The beer and bars of Copenhagen
“Don’t forget your tickets for some complimentary beers,” says the attendant inside the world-famous Carlsberg Brewery as I begin my introduction into Copenhagen’s beer and bar culture. Visit Carlsberg offers a self-guided tour of the first Carlsberg Brewery from 1847, with exhibits showing beer production and its history. In fact, Danish beer dates back further than imagined, after a girl was discovered in a peat bog clutching a jug of well-aged brew and was carbon-dated to 1370BC.
During the tour, I pass the world’s largest collection of unopened beer bottles (it was 16,384 when counted in 2006), a steam engine that revolutionized early industrial beer production, and antique copper vats used in the brewing process. The tour ends rather appropriately at the adjoining second floor Jacobsen Brewery where there’s a choice of two drinks from the range of speciality beers, ales and pilsners. Before leaving it’s well worth checking out the four giant Bornholm granite elephants that guard the brewery grounds – a fine example of world-class industrial architecture.
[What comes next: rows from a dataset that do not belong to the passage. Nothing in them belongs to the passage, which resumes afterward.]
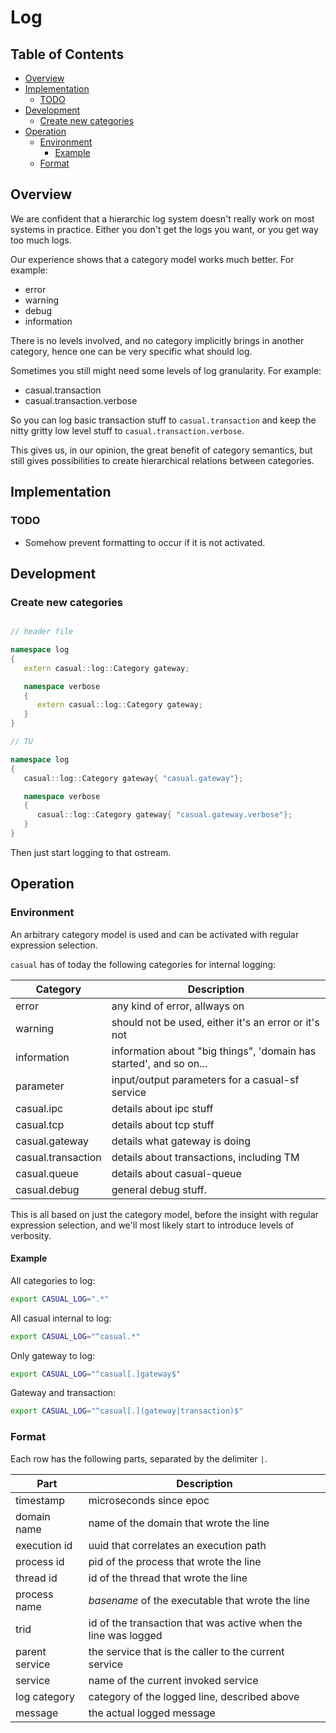# Log

## Table of Contents

<!-- toc -->

- [Overview](#markdown-header-overview)
- [Implementation](#markdown-header-implementation)
  * [TODO](#markdown-header-todo)
- [Development](#markdown-header-development)
  * [Create new categories](#markdown-header-create-new-categories)
- [Operation](#markdown-header-operation)
  * [Environment](#markdown-header-environment)
    + [Example](#markdown-header-example)
  * [Format](#markdown-header-format)

<!-- tocstop -->

## Overview

We are confident that a hierarchic log system doesn't really work on most systems in practice. Either you don't get the logs you want, or you get way too much logs.

Our experience shows that a category model works much better. For example:

* error
* warning
* debug
* information

There is no levels involved, and no category implicitly brings in another category, hence one can be very specific what should log.

Sometimes you still might need some levels of log granularity. For example:

* casual.transaction
* casual.transaction.verbose

So you can log basic transaction stuff to `casual.transaction` and keep the nitty gritty low level stuff to `casual.transaction.verbose`.

This gives us, in our opinion, the great benefit of category semantics, but still gives possibilities to create hierarchical relations between categories.

## Implementation

### TODO

- Somehow prevent formatting to occur if it is not activated.

## Development

### Create new categories

```c++

// header file

namespace log
{
   extern casual::log::Category gateway;

   namespace verbose
   {
      extern casual::log::Category gateway;
   }
}

// TU

namespace log
{
   casual::log::Category gateway{ "casual.gateway"};

   namespace verbose
   {
      casual::log::Category gateway{ "casual.gateway.verbose"};
   }
}

```

Then just start logging to that ostream.

## Operation

### Environment

An arbitrary category model is used and can be activated with regular expression selection.

`casual` has of today the following categories for internal logging:

Category             | Description
---------------------|----------------------------------
error                | any kind of error, allways on
warning              | should not be used, either it's an error or it's not
information          | information about "big things", 'domain has started', and so on...
parameter            | input/output parameters for a casual-sf service
casual.ipc           | details about ipc stuff
casual.tcp           | details about tcp stuff
casual.gateway       | details what gateway is doing
casual.transaction   | details about transactions, including TM
casual.queue         | details about casual-queue
casual.debug         | general debug stuff.

This is all based on just the category model, before the insight with regular expression selection, and we'll most likely start to introduce levels of verbosity.

#### Example

All categories to log:

```bash
export CASUAL_LOG=".*"
```

All casual internal to log:

```bash
export CASUAL_LOG="^casual.*"
```

Only gateway to log:

```bash
export CASUAL_LOG="^casual[.]gateway$"
```

Gateway and transaction:

```bash
export CASUAL_LOG="^casual[.](gateway|transaction)$"
```
### Format

Each row has the following parts, separated by the delimiter `|`.

Part           | Description
---------------|------------------
timestamp      | microseconds since epoc
domain name    | name of the domain that wrote the line
execution id   | uuid that correlates an execution path
process id     | pid of the process that wrote the line
thread id      | id of the thread that wrote the line
process name   | _basename_ of the executable that wrote the line
trid           | id of the transaction that was active when the line was logged
parent service | the service that is the caller to the current service
service        | name of the current invoked service
log category   | category of the logged line, described above
message        | the actual logged message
After my brewery tour I wander back towards the city centre through a tangle of cobbled streets to the picturesque Nyhavn district, with its showcase canal dug in the 17th century to allow traders to bring their wares into the heart of the city. Today, traditional sailing craft crowd the canal lined with colourful gabled townhouses, and although its mid-September, people are out in numbers enjoying a drink at the many trendy side cafés and bars soaking in the last bursts of autumn sunshine.